EXERCISE: An unchanged copy of every record below, without pictures, is the goal.

THE DATA:
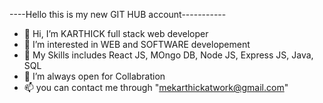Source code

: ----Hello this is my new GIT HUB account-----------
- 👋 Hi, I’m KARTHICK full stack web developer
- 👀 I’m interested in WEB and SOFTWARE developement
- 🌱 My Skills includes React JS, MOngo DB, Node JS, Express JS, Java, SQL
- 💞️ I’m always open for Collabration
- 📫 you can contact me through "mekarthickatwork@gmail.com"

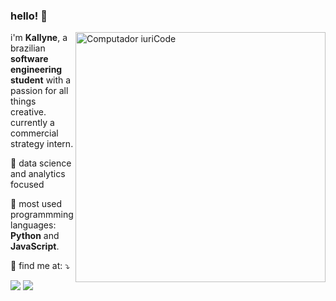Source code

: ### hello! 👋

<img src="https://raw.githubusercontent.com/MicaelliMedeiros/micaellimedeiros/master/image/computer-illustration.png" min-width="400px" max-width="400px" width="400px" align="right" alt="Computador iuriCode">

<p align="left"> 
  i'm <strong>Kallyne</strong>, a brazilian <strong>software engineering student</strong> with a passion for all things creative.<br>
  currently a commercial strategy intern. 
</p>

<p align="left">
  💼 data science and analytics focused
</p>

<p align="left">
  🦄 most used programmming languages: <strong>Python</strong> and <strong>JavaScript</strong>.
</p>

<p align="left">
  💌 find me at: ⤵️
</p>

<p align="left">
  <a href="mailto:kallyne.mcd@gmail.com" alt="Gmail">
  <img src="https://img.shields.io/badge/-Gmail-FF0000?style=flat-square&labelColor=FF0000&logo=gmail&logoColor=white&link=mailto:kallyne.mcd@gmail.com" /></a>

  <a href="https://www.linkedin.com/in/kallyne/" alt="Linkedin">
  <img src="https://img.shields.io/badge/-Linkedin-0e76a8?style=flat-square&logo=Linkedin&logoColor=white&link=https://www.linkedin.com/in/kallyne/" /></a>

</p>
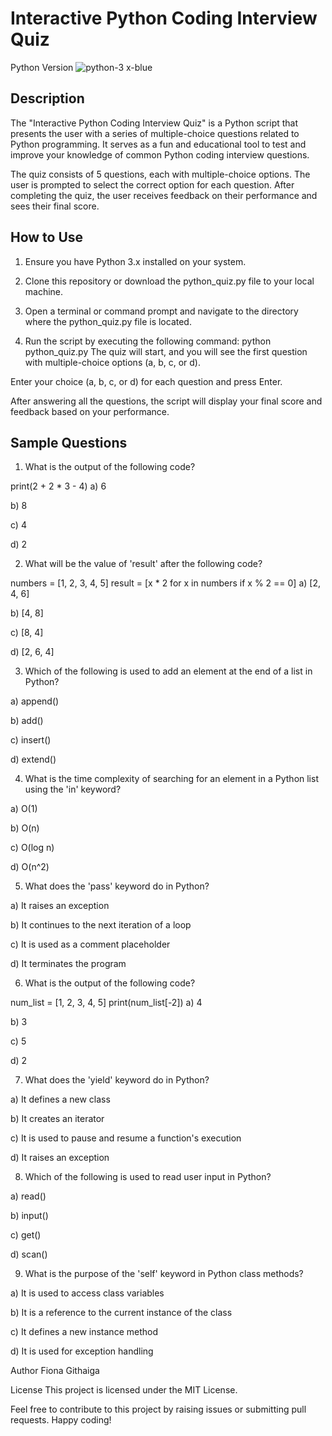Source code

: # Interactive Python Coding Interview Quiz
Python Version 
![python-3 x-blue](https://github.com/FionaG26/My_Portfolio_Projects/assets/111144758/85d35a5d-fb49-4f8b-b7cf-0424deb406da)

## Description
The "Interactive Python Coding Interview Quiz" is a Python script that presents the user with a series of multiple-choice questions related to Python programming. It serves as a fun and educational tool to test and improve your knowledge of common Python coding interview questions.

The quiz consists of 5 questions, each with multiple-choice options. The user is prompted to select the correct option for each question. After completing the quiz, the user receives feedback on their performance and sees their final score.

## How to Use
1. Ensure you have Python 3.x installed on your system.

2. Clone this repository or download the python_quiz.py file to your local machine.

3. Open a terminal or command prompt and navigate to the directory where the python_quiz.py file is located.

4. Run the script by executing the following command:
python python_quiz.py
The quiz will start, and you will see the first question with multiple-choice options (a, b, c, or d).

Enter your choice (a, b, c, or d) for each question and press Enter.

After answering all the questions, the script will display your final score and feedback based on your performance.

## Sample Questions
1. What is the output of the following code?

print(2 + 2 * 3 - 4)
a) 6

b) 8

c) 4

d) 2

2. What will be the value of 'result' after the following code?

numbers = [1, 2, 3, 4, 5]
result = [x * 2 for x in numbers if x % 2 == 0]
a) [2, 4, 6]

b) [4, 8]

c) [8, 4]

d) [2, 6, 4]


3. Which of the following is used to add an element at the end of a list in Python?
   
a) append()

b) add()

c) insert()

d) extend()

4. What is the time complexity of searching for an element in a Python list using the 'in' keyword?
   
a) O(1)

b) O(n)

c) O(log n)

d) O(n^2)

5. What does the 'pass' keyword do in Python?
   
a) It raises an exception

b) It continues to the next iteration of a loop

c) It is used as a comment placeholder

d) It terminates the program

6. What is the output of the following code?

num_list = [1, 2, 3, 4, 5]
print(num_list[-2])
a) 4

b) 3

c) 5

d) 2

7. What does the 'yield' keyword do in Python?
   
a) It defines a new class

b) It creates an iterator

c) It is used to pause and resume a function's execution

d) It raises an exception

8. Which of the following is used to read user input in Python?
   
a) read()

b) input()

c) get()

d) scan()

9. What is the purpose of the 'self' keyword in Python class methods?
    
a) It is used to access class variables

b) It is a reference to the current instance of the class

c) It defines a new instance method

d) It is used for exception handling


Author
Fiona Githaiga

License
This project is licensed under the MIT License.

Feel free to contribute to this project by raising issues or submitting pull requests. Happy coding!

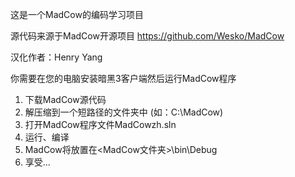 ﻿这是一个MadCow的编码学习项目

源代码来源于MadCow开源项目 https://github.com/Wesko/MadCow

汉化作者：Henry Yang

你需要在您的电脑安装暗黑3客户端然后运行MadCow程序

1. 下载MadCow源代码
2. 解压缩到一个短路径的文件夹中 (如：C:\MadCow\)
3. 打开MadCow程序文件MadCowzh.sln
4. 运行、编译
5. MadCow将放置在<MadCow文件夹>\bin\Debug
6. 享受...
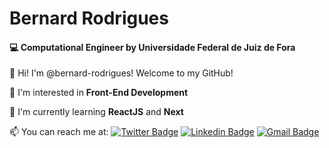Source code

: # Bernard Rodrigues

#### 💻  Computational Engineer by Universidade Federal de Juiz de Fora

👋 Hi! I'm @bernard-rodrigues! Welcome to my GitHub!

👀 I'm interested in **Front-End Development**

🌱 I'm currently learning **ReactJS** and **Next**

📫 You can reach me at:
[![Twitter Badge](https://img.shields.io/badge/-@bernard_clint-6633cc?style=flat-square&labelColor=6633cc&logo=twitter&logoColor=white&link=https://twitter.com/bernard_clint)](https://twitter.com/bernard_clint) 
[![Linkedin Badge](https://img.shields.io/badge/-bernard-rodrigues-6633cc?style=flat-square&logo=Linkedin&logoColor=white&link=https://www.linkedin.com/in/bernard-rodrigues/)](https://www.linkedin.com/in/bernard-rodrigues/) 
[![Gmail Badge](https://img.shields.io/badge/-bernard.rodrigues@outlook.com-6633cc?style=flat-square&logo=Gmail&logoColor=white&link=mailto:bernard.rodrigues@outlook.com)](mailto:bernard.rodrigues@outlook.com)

YOUR RESPONSE:
Source code

: ----Hello this is my new GIT HUB account-----------
- 👋 Hi, I’m KARTHICK full stack web developer
- 👀 I’m interested in WEB and SOFTWARE developement
- 🌱 My Skills includes React JS, MOngo DB, Node JS, Express JS, Java, SQL
- 💞️ I’m always open for Collabration
- 📫 you can contact me through "mekarthickatwork@gmail.com"

Source code

: ### hello! 👋

<img src="https://raw.githubusercontent.com/MicaelliMedeiros/micaellimedeiros/master/image/computer-illustration.png" min-width="400px" max-width="400px" width="400px" align="right" alt="Computador iuriCode">

<p align="left"> 
  i'm <strong>Kallyne</strong>, a brazilian <strong>software engineering student</strong> with a passion for all things creative.<br>
  currently a commercial strategy intern. 
</p>

<p align="left">
  💼 data science and analytics focused
</p>

<p align="left">
  🦄 most used programmming languages: <strong>Python</strong> and <strong>JavaScript</strong>.
</p>

<p align="left">
  💌 find me at: ⤵️
</p>

<p align="left">
  <a href="mailto:kallyne.mcd@gmail.com" alt="Gmail">
  <img src="https://img.shields.io/badge/-Gmail-FF0000?style=flat-square&labelColor=FF0000&logo=gmail&logoColor=white&link=mailto:kallyne.mcd@gmail.com" /></a>

  <a href="https://www.linkedin.com/in/kallyne/" alt="Linkedin">
  <img src="https://img.shields.io/badge/-Linkedin-0e76a8?style=flat-square&logo=Linkedin&logoColor=white&link=https://www.linkedin.com/in/kallyne/" /></a>

</p>
Source code

: # Interactive Python Coding Interview Quiz
Python Version 
![python-3 x-blue](https://github.com/FionaG26/My_Portfolio_Projects/assets/111144758/85d35a5d-fb49-4f8b-b7cf-0424deb406da)

## Description
The "Interactive Python Coding Interview Quiz" is a Python script that presents the user with a series of multiple-choice questions related to Python programming. It serves as a fun and educational tool to test and improve your knowledge of common Python coding interview questions.

The quiz consists of 5 questions, each with multiple-choice options. The user is prompted to select the correct option for each question. After completing the quiz, the user receives feedback on their performance and sees their final score.

## How to Use
1. Ensure you have Python 3.x installed on your system.

2. Clone this repository or download the python_quiz.py file to your local machine.

3. Open a terminal or command prompt and navigate to the directory where the python_quiz.py file is located.

4. Run the script by executing the following command:
python python_quiz.py
The quiz will start, and you will see the first question with multiple-choice options (a, b, c, or d).

Enter your choice (a, b, c, or d) for each question and press Enter.

After answering all the questions, the script will display your final score and feedback based on your performance.

## Sample Questions
1. What is the output of the following code?

print(2 + 2 * 3 - 4)
a) 6

b) 8

c) 4

d) 2

2. What will be the value of 'result' after the following code?

numbers = [1, 2, 3, 4, 5]
result = [x * 2 for x in numbers if x % 2 == 0]
a) [2, 4, 6]

b) [4, 8]

c) [8, 4]

d) [2, 6, 4]


3. Which of the following is used to add an element at the end of a list in Python?
   
a) append()

b) add()

c) insert()

d) extend()

4. What is the time complexity of searching for an element in a Python list using the 'in' keyword?
   
a) O(1)

b) O(n)

c) O(log n)

d) O(n^2)

5. What does the 'pass' keyword do in Python?
   
a) It raises an exception

b) It continues to the next iteration of a loop

c) It is used as a comment placeholder

d) It terminates the program

6. What is the output of the following code?

num_list = [1, 2, 3, 4, 5]
print(num_list[-2])
a) 4

b) 3

c) 5

d) 2

7. What does the 'yield' keyword do in Python?
   
a) It defines a new class

b) It creates an iterator

c) It is used to pause and resume a function's execution

d) It raises an exception

8. Which of the following is used to read user input in Python?
   
a) read()

b) input()

c) get()

d) scan()

9. What is the purpose of the 'self' keyword in Python class methods?
    
a) It is used to access class variables

b) It is a reference to the current instance of the class

c) It defines a new instance method

d) It is used for exception handling


Author
Fiona Githaiga

License
This project is licensed under the MIT License.

Feel free to contribute to this project by raising issues or submitting pull requests. Happy coding!

 ﻿这是一个MadCow的编码学习项目

源代码来源于MadCow开源项目 https://github.com/Wesko/MadCow

汉化作者：Henry Yang

你需要在您的电脑安装暗黑3客户端然后运行MadCow程序

1. 下载MadCow源代码
2. 解压缩到一个短路径的文件夹中 (如：C:\MadCow\)
3. 打开MadCow程序文件MadCowzh.sln
4. 运行、编译
5. MadCow将放置在<MadCow文件夹>\bin\Debug
6. 享受...
Source code

: # Bernard Rodrigues

#### 💻  Computational Engineer by Universidade Federal de Juiz de Fora

👋 Hi! I'm @bernard-rodrigues! Welcome to my GitHub!

👀 I'm interested in **Front-End Development**

🌱 I'm currently learning **ReactJS** and **Next**

📫 You can reach me at:
[![Twitter Badge](https://img.shields.io/badge/-@bernard_clint-6633cc?style=flat-square&labelColor=6633cc&logo=twitter&logoColor=white&link=https://twitter.com/bernard_clint)](https://twitter.com/bernard_clint) 
[![Linkedin Badge](https://img.shields.io/badge/-bernard-rodrigues-6633cc?style=flat-square&logo=Linkedin&logoColor=white&link=https://www.linkedin.com/in/bernard-rodrigues/)](https://www.linkedin.com/in/bernard-rodrigues/) 
[![Gmail Badge](https://img.shields.io/badge/-bernard.rodrigues@outlook.com-6633cc?style=flat-square&logo=Gmail&logoColor=white&link=mailto:bernard.rodrigues@outlook.com)](mailto:bernard.rodrigues@outlook.com)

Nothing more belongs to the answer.